Первый великоросс (Роман) - Кутыков Александр Павлович (бесплатная библиотека электронных книг .txt) 📗
— Эдак они войной на нас попрут! — высказал шутейное опасение Синюшка.
— Юсьва с Милье увидят переметность бабы: обида на нее, разброд, а нам срок.
— Да уж верно: сказка мудрена, а где и страшна! — добавил Пир.
— Но мы, браты, за три года никому худого не сделали, а про это еще и напомнить надо — дабы от испугу ихнего нам хужее не было! — пояснял старательно Ижна.
— А кого ж подослать-то? — Мало верил в такое Лесоок. — Неверного человека надоумишь, он и скажет не по делу — вот тогда негожее и сподобится.
— У тебя, Лесоок, любая баба, коли Светояр попросит, нам союзница! — проговорил Синюшка.
— Нет, Светояра замать не след, — высказался Ижна, и Пир его поддержал всецело.
— Не след. Право дело — без него урядим. Попросить надо Протку — погуляет тамо у них, побрешет, как научим… А, браты, боле-то ведь некого?
— Могу и я сходить, — вдруг предложил Лесоок.

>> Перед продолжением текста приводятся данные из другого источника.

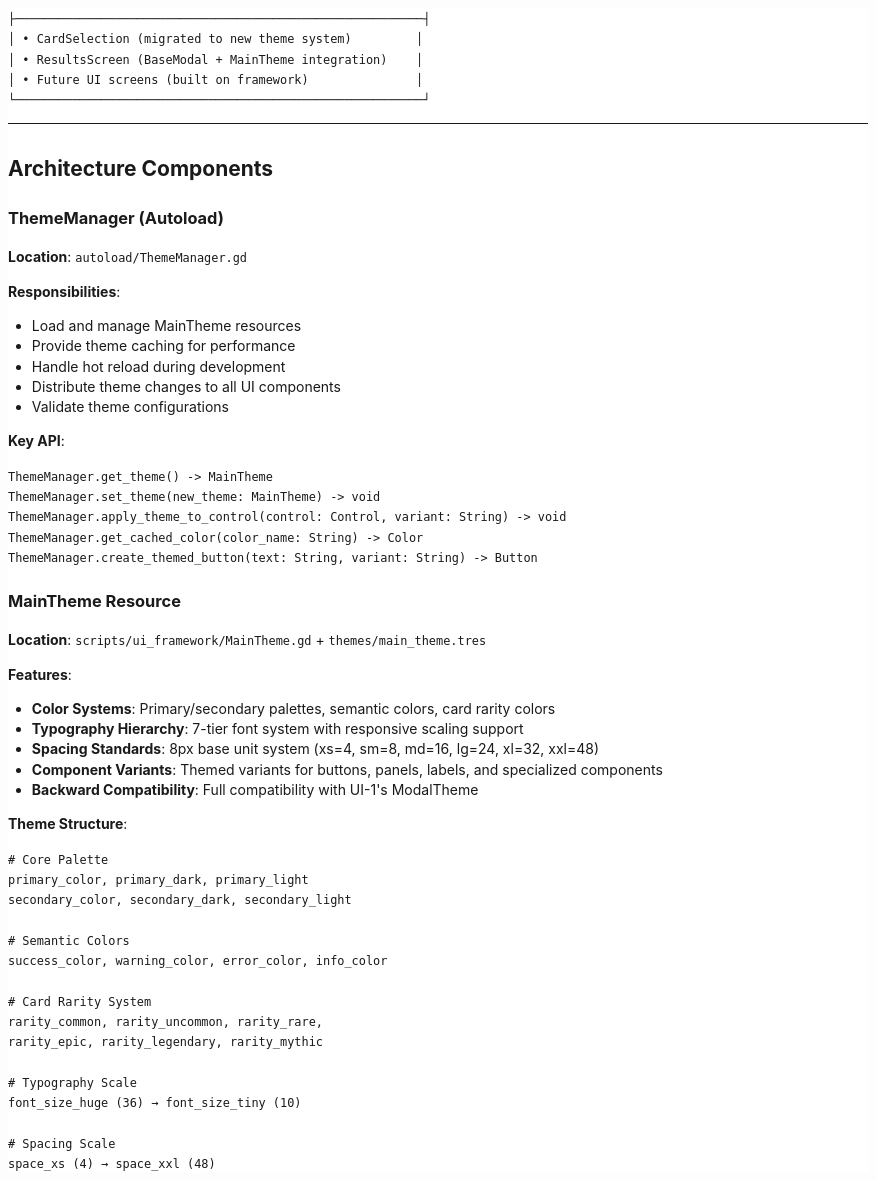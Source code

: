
 ```
├─────────────────────────────────────────────────────────┤
│ • CardSelection (migrated to new theme system)         │
│ • ResultsScreen (BaseModal + MainTheme integration)    │
│ • Future UI screens (built on framework)               │
└─────────────────────────────────────────────────────────┘
```

---

## Architecture Components

### ThemeManager (Autoload)

**Location**: `autoload/ThemeManager.gd`

**Responsibilities**:
- Load and manage MainTheme resources
- Provide theme caching for performance
- Handle hot reload during development  
- Distribute theme changes to all UI components
- Validate theme configurations

**Key API**:
```gdscript
ThemeManager.get_theme() -> MainTheme
ThemeManager.set_theme(new_theme: MainTheme) -> void
ThemeManager.apply_theme_to_control(control: Control, variant: String) -> void
ThemeManager.get_cached_color(color_name: String) -> Color
ThemeManager.create_themed_button(text: String, variant: String) -> Button
```

### MainTheme Resource

**Location**: `scripts/ui_framework/MainTheme.gd` + `themes/main_theme.tres`

**Features**:
- **Color Systems**: Primary/secondary palettes, semantic colors, card rarity colors
- **Typography Hierarchy**: 7-tier font system with responsive scaling support
- **Spacing Standards**: 8px base unit system (xs=4, sm=8, md=16, lg=24, xl=32, xxl=48)
- **Component Variants**: Themed variants for buttons, panels, labels, and specialized components
- **Backward Compatibility**: Full compatibility with UI-1's ModalTheme

**Theme Structure**:
```gdscript
# Core Palette
primary_color, primary_dark, primary_light
secondary_color, secondary_dark, secondary_light

# Semantic Colors  
success_color, warning_color, error_color, info_color

# Card Rarity System
rarity_common, rarity_uncommon, rarity_rare, 
rarity_epic, rarity_legendary, rarity_mythic

# Typography Scale
font_size_huge (36) → font_size_tiny (10)

# Spacing Scale
space_xs (4) → space_xxl (48)
```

— Дело, — одобрил Ижна. — Ты прямо ко Крутю, а Протка меж бабами ихними — вот и славно облатается с двух боков. Пущай два племени чуть разойдутся… Да и Уклис пошатается мыслишками.

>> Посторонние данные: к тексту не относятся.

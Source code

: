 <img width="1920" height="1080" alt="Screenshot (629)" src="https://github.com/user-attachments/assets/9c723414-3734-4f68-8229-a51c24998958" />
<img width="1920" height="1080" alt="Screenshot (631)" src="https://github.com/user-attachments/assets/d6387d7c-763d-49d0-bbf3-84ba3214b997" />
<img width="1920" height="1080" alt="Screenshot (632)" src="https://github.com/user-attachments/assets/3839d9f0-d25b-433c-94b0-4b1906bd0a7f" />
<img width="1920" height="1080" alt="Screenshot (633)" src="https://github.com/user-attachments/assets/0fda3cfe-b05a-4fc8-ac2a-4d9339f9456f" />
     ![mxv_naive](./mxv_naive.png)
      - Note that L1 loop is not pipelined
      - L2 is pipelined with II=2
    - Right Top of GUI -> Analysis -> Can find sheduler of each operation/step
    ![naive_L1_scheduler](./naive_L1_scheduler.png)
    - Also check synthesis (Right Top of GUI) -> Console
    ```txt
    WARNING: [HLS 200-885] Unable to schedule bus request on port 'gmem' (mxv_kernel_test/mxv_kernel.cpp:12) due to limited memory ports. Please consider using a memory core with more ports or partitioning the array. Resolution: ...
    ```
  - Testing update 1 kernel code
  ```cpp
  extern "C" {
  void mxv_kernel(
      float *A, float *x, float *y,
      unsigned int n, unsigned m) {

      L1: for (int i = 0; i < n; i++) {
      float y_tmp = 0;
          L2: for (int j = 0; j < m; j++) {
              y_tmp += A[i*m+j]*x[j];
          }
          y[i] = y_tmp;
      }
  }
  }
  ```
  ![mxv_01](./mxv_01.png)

— И вот что еще, — вспомнил Пир, — если што — Стреше скажешь: вчера до полночи мирились-замирялись с Крутем из-за зверя и землицы, и Светояр там был весь срок неотлучно…

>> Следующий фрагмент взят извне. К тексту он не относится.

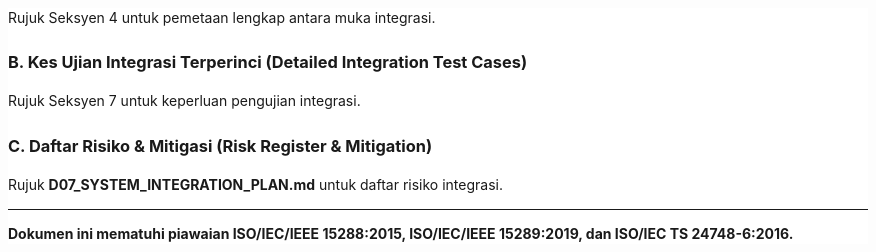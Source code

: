 Rujuk Seksyen 4 untuk pemetaan lengkap antara muka integrasi.

### B. Kes Ujian Integrasi Terperinci (Detailed Integration Test Cases)

Rujuk Seksyen 7 untuk keperluan pengujian integrasi.

### C. Daftar Risiko & Mitigasi (Risk Register & Mitigation)

Rujuk **D07_SYSTEM_INTEGRATION_PLAN.md** untuk daftar risiko integrasi.

---

**Dokumen ini mematuhi piawaian ISO/IEC/IEEE 15288:2015, ISO/IEC/IEEE 15289:2019, dan ISO/IEC TS 24748-6:2016.**
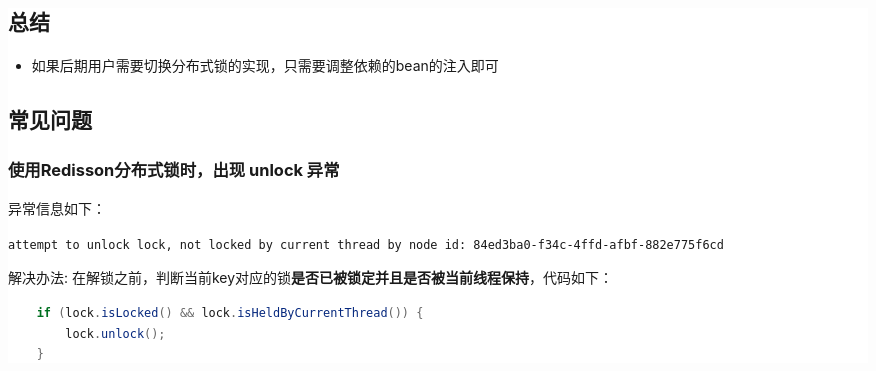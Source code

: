
## 总结

- 如果后期用户需要切换分布式锁的实现，只需要调整依赖的bean的注入即可

## 常见问题

### 使用Redisson分布式锁时，出现 unlock 异常

异常信息如下：
```shell script
attempt to unlock lock, not locked by current thread by node id: 84ed3ba0-f34c-4ffd-afbf-882e775f6cd
```

解决办法: 在解锁之前，判断当前key对应的锁**是否已被锁定并且是否被当前线程保持**，代码如下：
```java
    if (lock.isLocked() && lock.isHeldByCurrentThread()) {
        lock.unlock();
    }
```
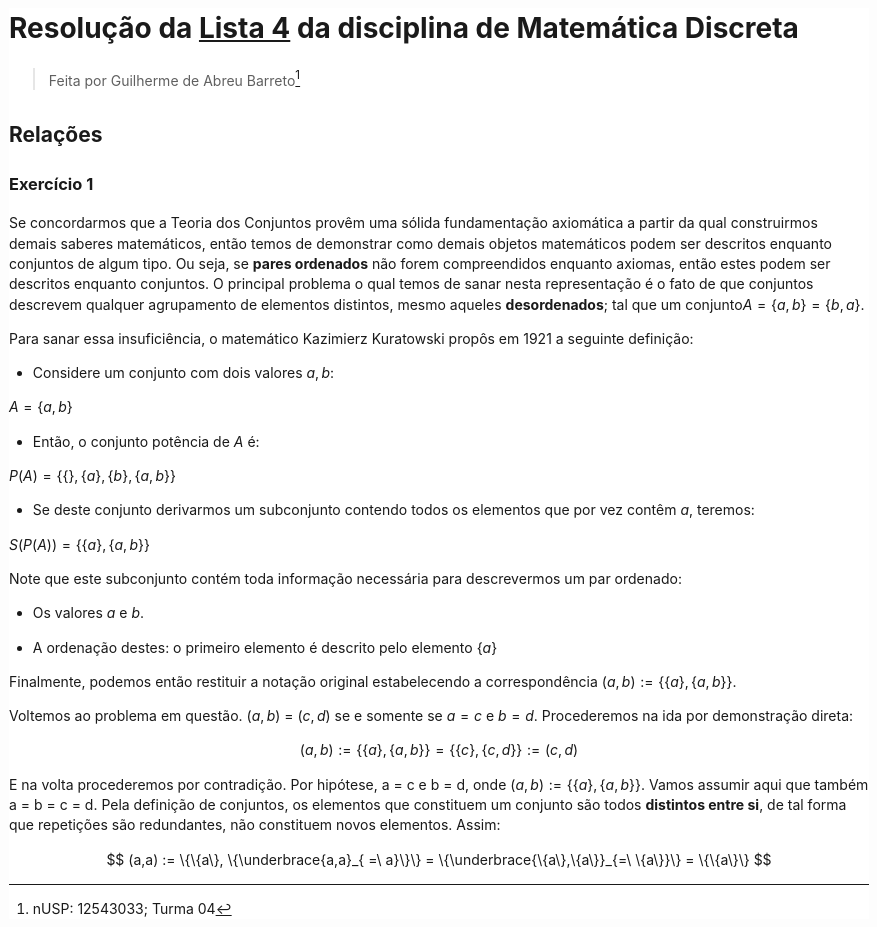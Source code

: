# Resolução da [Lista 4](https://drive.google.com/file/d/1ls29hxpLdYCc-sF8LkKYiFCs1M79PUKb/view?usp=drive_web&authuser=0) da disciplina de Matemática Discreta

> Feita por Guilherme de Abreu Barreto[^1]

## Relações

### Exercício 1

Se concordarmos que a Teoria dos Conjuntos provêm uma sólida fundamentação axiomática a partir da qual construirmos demais saberes matemáticos, então temos de demonstrar como demais objetos matemáticos podem ser descritos enquanto conjuntos de algum tipo. Ou seja, se **pares ordenados** não forem compreendidos enquanto axiomas, então estes podem ser descritos enquanto conjuntos. O principal problema o qual temos de sanar nesta representação é o fato de que conjuntos descrevem qualquer agrupamento de elementos distintos, mesmo aqueles **desordenados**; tal que um conjunto$A = \{a,b\} = \{b,a\}$.

Para sanar essa insuficiência, o matemático Kazimierz Kuratowski propôs em 1921 a seguinte definição:

- Considere um conjunto com dois valores $a, b$:

$A = \{a,b\}$

- Então, o conjunto potência de $A$ é:

$P(A) = \{\{\}, \{a\},\{b\},\{a,b\}\}$

- Se deste conjunto derivarmos um subconjunto contendo todos os elementos que por vez contêm $a$, teremos:

$S(P(A)) = \{\{a\},\{a,b\}\}$

Note que este subconjunto contém  toda informação necessária para descrevermos um par ordenado:

- Os valores $a$ e $b$.

- A ordenação destes: o primeiro elemento é descrito pelo elemento $\{a\}$

Finalmente, podemos então restituir a notação original estabelecendo a correspondência $(a,b) := \{\{a\},\{a,b\}\}$.

Voltemos ao problema em questão. $(a,b)$ = $(c,d)$ se e somente se $a = c$ e $b = d$. Procederemos na ida por demonstração direta:

$$
(a,b) := \{\{a\},\{a,b\}\} = \{\{c\},\{c,d\}\} := (c,d)
$$

E na volta procederemos por contradição. Por hipótese, a = c e b = d, onde $(a,b) := \{\{a\},\{a,b\}\}$. Vamos assumir aqui que também a = b = c = d. Pela definição de conjuntos, os elementos que constituem um conjunto são todos **distintos entre si**, de tal forma que repetições são redundantes, não constituem novos elementos. Assim:

$$
(a,a) := \{\{a\}, \{\underbrace{a,a}_{ =\ a}\}\}
= \{\underbrace{\{a\},\{a\}}_{=\ \{a\}}\} = \{\{a\}\}
$$


[^1]: nUSP: 12543033; Turma 04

На сем беседа кончилась. Вышли из землянки, осмотрелись, стали расходиться. Синюшка был с Лесооком, когда последний попросил Протку слить ему водицы для умывания. Мог бы объяснить муженек, но тут надобно изложить тонкости.
В тот же день Протка никак не могла донести до разума соседских баб:
— Да они люди-то совершенно тихие. Те, помоложе которые, женатыми будут. Мой-то, заяц мартовский, тоже туда! А ведь обещал только со мной! Мало ему — мол, в хозяйстве не живу… Ласка моя одинокая надоела коту!.. А кого хотят? Уклис хотят, красавицу хотят: для любви и для работы. Пусть — что непоседа и непонятная. Лишь бы им рожала, и в хозяйстве они ее сумеют заставить…
Лесоок вел беседу с Кроути:
— Ты что ж, не слыхал?.. Да-а, непорядок у тебя — плохо доносят… Мне? Я и без доносов все про всех ведаю. Ну, ладно, обо мне позже… Я думал, что ты слыхал… Говорю, говорю… Ты только не подумай на меня — я для того тебе и сообщаю по дружбе, чтоб меня ты не винил в том… Уклис — девка крепкая. Хотят ее в хозяйство. А там и для любви сгодится — она ж приглядная. Чего ей мыкаться? Всегда почему-то у нас… Тут ее один ихний уж пасет… Знаешь? А что ж не препятствуешь? Поспособствуй и себе, и народу древнему мерянскому… Ну, думай, друже, будь здоров!..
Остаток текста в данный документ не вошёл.